The man and woman found during this raid are neither arrested nor charged.
Instead, their plants are sliced near the roots, their 1,000-watt growing
bulbs are taken and their hydro and gas services are cut off.
"We would like to charge every time, but we would have 50,000 grows if
that's all we did," said Sgt. Rollie Woods, a 28-year police veteran and
head of the Vancouver police drug unit.
In British Columbia, the number of marijuana grow houses has skyrocketed
since 1991, when there were 23 busts. Last year, police raided 609 houses,
laying 375 charges against fewer than 200 people.
Of those houses, 455 were "ripped" by officers assigned to Growbusters, a
Vancouver-based program involving police, neighbourhood groups and city
politicians.
The initiative allows the police -- with fire inspectors and city engineers
- -- to dismantle pot grows by ripping out plants, cutting utilities and
seizing expensive light bulbs.
What they don't do is arrest people.
Like bug-infested nests, the neighbourhoods of Vancouver's east end are
swarming with homes full of dope -- so much that even a newcomer can easily
point them out.
The first telltale sign is the smell.
On a sunny Saturday afternoon, the scent of pot wafts through the air along
a tree-lined street.

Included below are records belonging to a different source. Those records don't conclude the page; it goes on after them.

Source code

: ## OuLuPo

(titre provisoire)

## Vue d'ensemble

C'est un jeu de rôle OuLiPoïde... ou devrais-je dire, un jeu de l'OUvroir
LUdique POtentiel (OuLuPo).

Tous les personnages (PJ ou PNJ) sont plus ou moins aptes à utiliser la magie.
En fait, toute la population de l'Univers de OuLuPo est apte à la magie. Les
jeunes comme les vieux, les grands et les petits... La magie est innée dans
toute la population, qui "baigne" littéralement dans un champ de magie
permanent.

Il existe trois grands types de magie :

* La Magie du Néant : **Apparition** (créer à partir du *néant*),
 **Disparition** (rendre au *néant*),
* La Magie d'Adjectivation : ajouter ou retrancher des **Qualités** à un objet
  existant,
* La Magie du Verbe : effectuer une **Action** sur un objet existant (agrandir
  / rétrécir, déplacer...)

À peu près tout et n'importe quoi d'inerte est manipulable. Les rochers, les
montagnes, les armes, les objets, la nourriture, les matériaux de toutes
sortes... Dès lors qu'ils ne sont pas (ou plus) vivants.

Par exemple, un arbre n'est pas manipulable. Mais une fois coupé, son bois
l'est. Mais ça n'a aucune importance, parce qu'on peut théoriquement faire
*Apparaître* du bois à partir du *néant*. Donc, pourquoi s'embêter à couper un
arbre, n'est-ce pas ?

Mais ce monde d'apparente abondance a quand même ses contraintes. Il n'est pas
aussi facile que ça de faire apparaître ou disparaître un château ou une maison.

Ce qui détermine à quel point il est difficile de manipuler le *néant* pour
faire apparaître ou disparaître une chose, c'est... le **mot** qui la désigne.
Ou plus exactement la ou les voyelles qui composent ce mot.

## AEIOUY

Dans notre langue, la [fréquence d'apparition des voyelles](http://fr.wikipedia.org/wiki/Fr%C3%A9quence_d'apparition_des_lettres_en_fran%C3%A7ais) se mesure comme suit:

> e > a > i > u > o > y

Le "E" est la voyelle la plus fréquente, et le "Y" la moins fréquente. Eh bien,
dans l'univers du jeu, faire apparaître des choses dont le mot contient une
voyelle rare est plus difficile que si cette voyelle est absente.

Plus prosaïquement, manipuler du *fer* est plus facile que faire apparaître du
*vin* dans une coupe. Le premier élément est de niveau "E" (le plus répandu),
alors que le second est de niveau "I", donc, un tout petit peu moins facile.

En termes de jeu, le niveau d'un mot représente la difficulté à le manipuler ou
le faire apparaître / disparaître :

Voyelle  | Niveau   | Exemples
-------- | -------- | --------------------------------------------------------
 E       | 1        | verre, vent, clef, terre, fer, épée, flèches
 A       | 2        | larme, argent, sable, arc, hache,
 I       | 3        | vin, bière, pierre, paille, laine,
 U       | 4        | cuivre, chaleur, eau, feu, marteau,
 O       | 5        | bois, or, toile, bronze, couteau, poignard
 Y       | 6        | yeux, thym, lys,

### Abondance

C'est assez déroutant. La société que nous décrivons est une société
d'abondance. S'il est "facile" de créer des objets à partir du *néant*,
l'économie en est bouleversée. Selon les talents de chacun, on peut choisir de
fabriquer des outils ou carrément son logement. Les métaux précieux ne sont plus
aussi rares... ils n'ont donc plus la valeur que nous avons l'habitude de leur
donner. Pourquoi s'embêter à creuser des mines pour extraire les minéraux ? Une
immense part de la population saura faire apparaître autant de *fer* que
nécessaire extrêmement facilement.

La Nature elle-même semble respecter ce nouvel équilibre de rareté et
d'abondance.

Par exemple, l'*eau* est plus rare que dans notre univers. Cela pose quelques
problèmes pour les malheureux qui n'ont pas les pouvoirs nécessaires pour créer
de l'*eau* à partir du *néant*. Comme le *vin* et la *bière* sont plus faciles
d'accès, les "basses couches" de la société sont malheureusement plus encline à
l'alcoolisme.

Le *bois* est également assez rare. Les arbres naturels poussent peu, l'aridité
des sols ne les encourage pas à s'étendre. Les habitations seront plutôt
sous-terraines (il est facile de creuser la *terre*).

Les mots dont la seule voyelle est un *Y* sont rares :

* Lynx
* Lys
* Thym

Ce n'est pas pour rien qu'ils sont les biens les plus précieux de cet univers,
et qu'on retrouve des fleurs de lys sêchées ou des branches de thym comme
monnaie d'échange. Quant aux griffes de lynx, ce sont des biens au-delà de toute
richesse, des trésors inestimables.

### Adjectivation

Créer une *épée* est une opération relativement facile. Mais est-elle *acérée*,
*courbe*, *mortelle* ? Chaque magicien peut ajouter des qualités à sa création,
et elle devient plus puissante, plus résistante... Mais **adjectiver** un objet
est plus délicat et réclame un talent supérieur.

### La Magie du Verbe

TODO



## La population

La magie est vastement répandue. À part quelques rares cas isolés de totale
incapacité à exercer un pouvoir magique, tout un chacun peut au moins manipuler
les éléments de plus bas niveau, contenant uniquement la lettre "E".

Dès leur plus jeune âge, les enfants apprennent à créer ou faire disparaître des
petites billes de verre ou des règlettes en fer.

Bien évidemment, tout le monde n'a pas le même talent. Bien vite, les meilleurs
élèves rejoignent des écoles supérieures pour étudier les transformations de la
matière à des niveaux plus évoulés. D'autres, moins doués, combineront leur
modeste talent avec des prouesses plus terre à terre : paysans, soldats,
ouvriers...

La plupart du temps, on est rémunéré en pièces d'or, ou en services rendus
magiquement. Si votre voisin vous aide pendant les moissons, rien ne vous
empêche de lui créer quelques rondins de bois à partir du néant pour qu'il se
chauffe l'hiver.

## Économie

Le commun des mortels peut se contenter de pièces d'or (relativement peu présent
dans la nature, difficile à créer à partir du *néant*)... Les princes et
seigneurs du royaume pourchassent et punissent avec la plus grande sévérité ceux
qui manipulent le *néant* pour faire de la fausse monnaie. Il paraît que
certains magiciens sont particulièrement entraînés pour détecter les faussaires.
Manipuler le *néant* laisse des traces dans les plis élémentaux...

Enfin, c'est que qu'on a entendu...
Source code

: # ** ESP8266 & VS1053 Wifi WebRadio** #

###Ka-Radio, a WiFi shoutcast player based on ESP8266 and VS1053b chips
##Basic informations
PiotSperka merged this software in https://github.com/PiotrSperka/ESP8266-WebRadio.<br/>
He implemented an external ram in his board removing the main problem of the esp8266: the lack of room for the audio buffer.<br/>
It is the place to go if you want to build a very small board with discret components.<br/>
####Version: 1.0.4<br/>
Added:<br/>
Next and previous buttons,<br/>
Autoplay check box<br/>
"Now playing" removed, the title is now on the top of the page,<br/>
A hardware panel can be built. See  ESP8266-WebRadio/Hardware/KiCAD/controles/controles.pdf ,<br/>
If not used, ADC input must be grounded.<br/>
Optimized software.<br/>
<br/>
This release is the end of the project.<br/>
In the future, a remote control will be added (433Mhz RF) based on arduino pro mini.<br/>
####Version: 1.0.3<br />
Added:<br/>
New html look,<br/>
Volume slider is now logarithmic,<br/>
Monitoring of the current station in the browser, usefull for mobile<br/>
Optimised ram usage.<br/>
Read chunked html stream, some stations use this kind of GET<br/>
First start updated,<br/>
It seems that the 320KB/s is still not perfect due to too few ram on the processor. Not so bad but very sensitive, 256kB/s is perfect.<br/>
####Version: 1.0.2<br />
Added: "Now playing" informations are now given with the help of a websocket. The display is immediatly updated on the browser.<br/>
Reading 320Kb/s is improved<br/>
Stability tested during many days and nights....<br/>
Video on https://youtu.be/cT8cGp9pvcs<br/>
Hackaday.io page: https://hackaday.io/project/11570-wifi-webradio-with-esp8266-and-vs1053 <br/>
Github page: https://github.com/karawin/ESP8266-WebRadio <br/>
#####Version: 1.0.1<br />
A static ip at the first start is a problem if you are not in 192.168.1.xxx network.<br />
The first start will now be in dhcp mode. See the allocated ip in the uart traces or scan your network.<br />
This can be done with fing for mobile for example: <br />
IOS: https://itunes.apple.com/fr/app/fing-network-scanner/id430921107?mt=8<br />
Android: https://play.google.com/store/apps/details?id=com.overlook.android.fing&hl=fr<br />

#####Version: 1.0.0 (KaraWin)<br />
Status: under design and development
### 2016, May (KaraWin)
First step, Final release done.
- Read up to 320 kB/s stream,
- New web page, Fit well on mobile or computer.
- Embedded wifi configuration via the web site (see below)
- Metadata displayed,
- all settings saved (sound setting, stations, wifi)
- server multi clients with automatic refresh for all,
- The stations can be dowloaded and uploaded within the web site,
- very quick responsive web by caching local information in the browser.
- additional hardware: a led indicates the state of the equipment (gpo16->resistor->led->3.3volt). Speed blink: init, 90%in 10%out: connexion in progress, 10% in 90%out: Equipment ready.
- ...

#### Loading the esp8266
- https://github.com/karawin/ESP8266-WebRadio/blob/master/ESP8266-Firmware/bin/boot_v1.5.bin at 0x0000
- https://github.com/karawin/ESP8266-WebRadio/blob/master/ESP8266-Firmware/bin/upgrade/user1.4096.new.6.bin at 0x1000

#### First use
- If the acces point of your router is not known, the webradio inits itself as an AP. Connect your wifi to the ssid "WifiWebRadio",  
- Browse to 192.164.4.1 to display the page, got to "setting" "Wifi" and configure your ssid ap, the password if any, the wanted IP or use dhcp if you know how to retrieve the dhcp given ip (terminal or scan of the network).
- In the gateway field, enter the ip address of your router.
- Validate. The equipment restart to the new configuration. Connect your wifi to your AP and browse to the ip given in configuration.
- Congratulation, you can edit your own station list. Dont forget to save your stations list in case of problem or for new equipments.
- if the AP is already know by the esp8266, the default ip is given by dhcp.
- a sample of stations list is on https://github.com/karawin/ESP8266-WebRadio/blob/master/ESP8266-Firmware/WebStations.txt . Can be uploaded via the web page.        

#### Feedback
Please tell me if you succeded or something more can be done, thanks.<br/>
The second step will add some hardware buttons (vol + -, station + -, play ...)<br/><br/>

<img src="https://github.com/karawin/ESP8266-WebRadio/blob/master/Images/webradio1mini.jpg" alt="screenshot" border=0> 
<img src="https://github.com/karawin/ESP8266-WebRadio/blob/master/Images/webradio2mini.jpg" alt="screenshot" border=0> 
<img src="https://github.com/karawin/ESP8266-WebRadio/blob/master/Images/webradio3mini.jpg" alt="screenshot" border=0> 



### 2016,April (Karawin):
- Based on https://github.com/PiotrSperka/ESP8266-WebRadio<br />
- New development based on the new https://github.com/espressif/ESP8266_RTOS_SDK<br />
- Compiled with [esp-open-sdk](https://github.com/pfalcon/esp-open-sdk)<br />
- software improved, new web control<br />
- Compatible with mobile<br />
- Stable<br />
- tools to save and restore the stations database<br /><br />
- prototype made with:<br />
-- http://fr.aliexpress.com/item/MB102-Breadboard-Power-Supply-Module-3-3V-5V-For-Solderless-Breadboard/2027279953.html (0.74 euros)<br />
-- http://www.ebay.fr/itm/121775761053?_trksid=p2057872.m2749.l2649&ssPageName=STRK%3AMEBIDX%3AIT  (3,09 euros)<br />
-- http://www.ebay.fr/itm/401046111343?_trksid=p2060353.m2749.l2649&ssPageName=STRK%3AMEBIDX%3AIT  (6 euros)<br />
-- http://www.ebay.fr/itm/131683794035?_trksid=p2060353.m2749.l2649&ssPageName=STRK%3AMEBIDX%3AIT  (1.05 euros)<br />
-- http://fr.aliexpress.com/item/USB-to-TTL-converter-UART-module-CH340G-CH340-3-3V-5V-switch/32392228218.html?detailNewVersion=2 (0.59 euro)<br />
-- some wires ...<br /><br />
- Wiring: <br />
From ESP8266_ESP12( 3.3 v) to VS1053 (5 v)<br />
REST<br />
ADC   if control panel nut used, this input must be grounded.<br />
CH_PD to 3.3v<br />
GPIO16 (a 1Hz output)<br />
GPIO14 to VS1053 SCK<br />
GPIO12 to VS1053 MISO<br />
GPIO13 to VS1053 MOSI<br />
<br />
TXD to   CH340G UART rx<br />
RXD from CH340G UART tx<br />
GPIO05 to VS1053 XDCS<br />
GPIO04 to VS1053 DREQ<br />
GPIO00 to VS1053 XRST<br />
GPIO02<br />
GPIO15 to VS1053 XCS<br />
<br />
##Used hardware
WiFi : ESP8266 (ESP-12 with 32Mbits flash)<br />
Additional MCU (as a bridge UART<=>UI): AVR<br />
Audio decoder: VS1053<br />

An elderly woman holding grocery bags stuffed with
fresh vegetables from a nearby market exchanges pleasantries with another
woman pushing a little girl in a stroller. They continue on their way and
the smell of pot lingers.
Here in British Columbia, marijuana is a $6-billion industry, a bigger
economic factor than such traditional money-makers as lumber.
The reason is simple. There is big money to be made. In British Columbia
and Ontario, a pound of pot (just under half a kilogram) sells for about
$2,500. By the time it reaches the American border, the same bud is worth
about $6,000 in New York (all figures Canadian) and as much as $9,000 in
California.
Police say the pot is sneaked across the border in various ways -- by
plane, by boat and sometimes even in gym bags that are lugged through
wooded areas beyond the eyes of customs officials.
A farmer growing 300 plants can harvest a crop worth about $300,000 after
four months.
With three successful crops in a year, the total harvest from one home can
gross more than $1 million, police say.
Critics dispute those figures. Pot advocates say police inflate the prices
to impress politicians and help promote the approval of bigger police budgets.
Whatever side of the fence you're on, it's clear that growing marijuana in
homes is a big-money venture that's already come our way.
In Waterloo Region, the surge in pot-grow busts began in June 2000 -- about
the same time Vancouver launched Growbusters.
Since then, police say, they have made 91 raids relating to grow houses.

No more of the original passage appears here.